腕にはあの、破邪の刀剣という大層な名前を持つ、どこからどう見ても使い物にならなさそうな錆びた短剣が入った小箱を抱えて。
本当は、お屋敷の中を通って、玄関の扉から外に出れば良かったんだろうけど……
お屋敷の中は広い上に通路が入り組んでいるだろうし、何よりそこかしこに張り巡らされたお札が不気味すぎる。
真昼間とはいえ、とてもじゃないが、一人でそこを迷いながら走り抜ける勇気は俺にはないっ!
志垣のところで思わずノンビリしてしまったから、結構時間が経っているはずだ。
急がなければ……、勉座のみならず、グレコにだって怒られちゃうぞっ!?
太陽はもう随分と、空高くまで登っている。
急げっ! 急げっ!! 急げぇっ!!!
ようやくお屋敷の表側まで辿り着いた俺は、キョロキョロと辺りを見渡す。
あれ!? みんないないぞっ!??
どこ行ったんだっ!?!?
そのままお庭を突っ切って、玄関口の扉まで戻ろうと……、したけど、俺は急ブレーキで止まった。
そこにいる者達を目にした俺は、命の危険を感じるほどの恐怖を、一瞬で抱いてしまったのである。
やっべぇえ~……、怖ぇえぇぇっ!!!
ササッと、近くの植木の陰に隠れる俺。
視線の先にいらっしゃるのは、玄関の扉の前で、かな~り不機嫌な……、いやもう、はっきり言うと、この世の終わりかと思うほどにガチギレの勉座とグレコが、揃って腕組みをし、仁王立ちしている姿だった。
二人とも、玄関の扉をジーっと睨み付けて、相当苛立っているのか、片足がカタカタと揺れている。
あ、あんなのののの……、あんな所に行けないぃっ!
でも、これ以上遅くなったら、余計に怒られちゃう……
でもでも!! 今行っても瀕死っ!!?
あわあわとしながら、どうするべきかと悩む俺。
二人の放つ威圧感に気圧されているのか、ギンロと砂里は、少し離れた場所にある岩に腰掛けている。
ギンロは無の境地っていう感じの顔で、真っ直ぐ前だけを見据えて、勉坐とグレコの気に触れないように、まるで気配を消している。
砂里はというと、少々不安気な表情ながらも、勉坐とグレコの様子をチラチラと横目で確認しているが……
砂里の場合はもしかしたら本当に、お得意の呪力とやらで、二人の思考から自分の存在を消しているのかも知れないな。
あああああっ!?
俺はいったい、どうすればぁあぁっ!??
為す術なく悶えていると、何やら不気味な声が頭に響いてきた。
『親愛なる鬼族の諸君、御機嫌よう』
「わぁああぁっ!?」
なんだなんだぁあっ!??
あまりに突然の出来事に、俺は驚いて植木の陰から飛び出してしまった。
勉坐とグレコに見つかったか!? と思ったけれど……、二人の様子がおかしい。
腕組みと仁王立ちをやめて、驚いた表情で、辺りをキョロキョロと見回している。
いや、二人だけではない、ギンロも砂里も、同じように辺りを警戒し始めた。
『まずは自己紹介から……。
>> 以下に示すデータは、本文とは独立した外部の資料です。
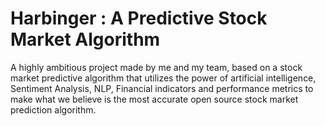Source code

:# Harbinger : A Predictive Stock Market Algorithm
A highly ambitious project made by me and my team, based on a stock market predictive algorithm that utilizes the power of artificial intelligence, Sentiment Analysis, NLP, Financial indicators
and performance metrics to make what we believe is the most accurate open source stock market prediction algorithm.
我が名はハンニ。魔界ではおよそ四十の魔軍団を率いていた、名高い将軍である』
なっ!? ハンニだってぇっ!??
『わけあって、ここ数百年はこの地に縛り付けられているが……。平和ボケしている諸君に今日は、スリルと言う名のプレゼントを贈らせてもらおう』
何言ってんだ!?
てか、どこにいるんだっ!??
どうなってんだぁあぁっ!?!?
『名付けて、いったい何人が生き残れるかなゲーーームッ! きひひひひ……。ルールは簡単だ。これから私が放つ刺客に対し、生き残った者の勝ちだ!! 制限時間はなしっ!!! 相手が死ぬか、自分が死ぬかのデスゲーーームッ!!!!』
デスゲーム!?
えぇえっ!??
……なんか、イゲンザ島でもデスゲームに巻き込まれた記憶があるんだけど。
またなのぉおっ!?!?
『さぁ武器を取れっ! 戦うのだっ!! 己の命を賭けて、敵の首を討ち取るが良いっ!!! ギャハハハハ!!!!』
気の狂ったような笑い声を最後に、頭の中に響く声はなくなった。
い、いったい……、なん……?
「あっ!? モッモ!!?」
庭の端っこの方で混乱する俺を、グレコが見つけた。
「ぬ!? モッモ貴様、今まで何をしていたぁあっ!??」
ひぃいぃぃっ!?
お願い勉坐、怒らないでぇえぇぇっ!!!
「そんな事より、今の声は!? みんなも聞こえた!??」
「我には聞こえたぞ。悪魔ハンニと名乗っていたな」
「私も……、デスゲームっていったい……」
グレコの問い掛けに頷くギンロと砂里。
「我ら紫族に対し刺客を放つなどとは……。愚かな奴め! すぐさま部隊を編成し、返り討ちにしてやるっ!!」
メラメラと怒りに燃える勉坐。
……ほっ、良かった。
俺に対する怒りは何処かへ行ったようだね。
「その手に持っている箱はなんだモッモ!?」
ひぃっ!? まだ怒ってる!??
ビシィッ! という効果音が似合いそうな、キレのいい指差しで、俺が抱えている小箱を指差す勉坐。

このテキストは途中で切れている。